[Entries taken from a collection]
•••

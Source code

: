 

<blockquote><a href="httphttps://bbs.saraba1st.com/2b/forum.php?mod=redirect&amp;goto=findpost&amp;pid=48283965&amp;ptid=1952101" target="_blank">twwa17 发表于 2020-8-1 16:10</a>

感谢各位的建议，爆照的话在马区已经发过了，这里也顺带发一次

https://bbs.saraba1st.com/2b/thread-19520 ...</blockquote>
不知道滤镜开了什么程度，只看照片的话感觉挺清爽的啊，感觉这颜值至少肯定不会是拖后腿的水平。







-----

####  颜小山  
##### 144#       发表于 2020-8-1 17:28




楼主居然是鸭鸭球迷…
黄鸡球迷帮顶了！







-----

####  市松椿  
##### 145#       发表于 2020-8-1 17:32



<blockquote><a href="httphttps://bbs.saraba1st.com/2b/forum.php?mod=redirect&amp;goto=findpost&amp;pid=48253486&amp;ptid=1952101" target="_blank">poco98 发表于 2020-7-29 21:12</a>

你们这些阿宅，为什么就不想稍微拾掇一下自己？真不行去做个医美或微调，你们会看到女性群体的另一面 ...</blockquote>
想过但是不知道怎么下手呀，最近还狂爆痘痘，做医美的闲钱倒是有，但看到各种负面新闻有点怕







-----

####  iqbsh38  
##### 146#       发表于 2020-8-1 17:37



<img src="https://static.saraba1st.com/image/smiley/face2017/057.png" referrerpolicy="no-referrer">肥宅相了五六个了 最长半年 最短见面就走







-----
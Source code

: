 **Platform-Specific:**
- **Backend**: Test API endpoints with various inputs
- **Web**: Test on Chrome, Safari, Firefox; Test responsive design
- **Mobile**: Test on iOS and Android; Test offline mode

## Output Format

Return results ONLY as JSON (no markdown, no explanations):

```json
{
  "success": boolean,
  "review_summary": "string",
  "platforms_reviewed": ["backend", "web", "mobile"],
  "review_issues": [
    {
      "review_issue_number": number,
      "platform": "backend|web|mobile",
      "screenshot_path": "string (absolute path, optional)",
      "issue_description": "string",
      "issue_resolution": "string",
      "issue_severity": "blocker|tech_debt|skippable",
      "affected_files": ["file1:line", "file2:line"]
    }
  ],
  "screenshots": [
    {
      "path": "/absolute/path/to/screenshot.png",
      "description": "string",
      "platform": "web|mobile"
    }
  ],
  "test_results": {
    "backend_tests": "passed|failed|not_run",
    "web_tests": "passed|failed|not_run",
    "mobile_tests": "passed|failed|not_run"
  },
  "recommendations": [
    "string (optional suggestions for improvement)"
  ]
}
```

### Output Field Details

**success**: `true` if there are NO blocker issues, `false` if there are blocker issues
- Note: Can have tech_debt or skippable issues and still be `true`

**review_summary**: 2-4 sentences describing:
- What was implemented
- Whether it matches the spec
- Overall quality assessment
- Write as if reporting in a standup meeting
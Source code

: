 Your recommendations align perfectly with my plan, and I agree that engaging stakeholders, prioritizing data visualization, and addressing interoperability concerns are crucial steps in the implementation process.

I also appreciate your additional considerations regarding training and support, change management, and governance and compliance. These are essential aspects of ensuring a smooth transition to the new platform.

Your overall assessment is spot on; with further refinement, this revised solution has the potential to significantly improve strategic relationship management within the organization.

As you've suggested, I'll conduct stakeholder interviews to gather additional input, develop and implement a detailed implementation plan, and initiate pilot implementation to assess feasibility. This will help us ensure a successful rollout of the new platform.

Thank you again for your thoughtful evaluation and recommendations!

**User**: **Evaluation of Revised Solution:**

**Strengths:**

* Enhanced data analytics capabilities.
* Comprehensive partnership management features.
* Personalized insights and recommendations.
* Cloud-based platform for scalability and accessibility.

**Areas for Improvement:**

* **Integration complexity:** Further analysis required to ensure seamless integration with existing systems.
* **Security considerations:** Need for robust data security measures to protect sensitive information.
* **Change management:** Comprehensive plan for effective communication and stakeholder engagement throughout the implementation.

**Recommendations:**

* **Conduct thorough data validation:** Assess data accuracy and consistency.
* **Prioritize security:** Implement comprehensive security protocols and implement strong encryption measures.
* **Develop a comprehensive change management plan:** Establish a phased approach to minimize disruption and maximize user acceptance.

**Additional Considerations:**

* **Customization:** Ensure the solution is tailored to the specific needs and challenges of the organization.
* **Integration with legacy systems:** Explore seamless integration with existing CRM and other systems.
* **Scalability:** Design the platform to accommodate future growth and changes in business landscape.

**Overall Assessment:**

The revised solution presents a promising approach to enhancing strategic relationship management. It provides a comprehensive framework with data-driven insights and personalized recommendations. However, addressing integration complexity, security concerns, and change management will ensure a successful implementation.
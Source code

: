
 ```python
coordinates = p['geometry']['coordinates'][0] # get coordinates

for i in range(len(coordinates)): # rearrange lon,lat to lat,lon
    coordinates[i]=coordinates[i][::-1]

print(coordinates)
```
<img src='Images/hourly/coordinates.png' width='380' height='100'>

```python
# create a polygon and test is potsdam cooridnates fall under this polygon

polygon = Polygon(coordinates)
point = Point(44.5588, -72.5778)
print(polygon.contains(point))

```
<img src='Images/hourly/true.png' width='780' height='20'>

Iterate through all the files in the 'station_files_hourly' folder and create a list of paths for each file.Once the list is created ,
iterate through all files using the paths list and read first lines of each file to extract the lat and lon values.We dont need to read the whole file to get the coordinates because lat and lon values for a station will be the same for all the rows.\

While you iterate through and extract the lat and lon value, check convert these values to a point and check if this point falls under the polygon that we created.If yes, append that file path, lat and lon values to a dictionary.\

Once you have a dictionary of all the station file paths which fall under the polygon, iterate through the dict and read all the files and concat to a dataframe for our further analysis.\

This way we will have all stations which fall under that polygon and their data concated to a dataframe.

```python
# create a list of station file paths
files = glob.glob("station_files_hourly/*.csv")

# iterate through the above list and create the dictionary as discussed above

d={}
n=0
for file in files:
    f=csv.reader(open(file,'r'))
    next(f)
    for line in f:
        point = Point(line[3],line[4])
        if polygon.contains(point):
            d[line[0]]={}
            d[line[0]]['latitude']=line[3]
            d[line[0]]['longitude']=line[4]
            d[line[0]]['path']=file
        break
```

•••

_INSTRUCTIONS FOR THE TASK_:
Scan the records above for lines with the word "dictionary". Then report how many there are, as a bare number.

_ANSWER BOX_:
3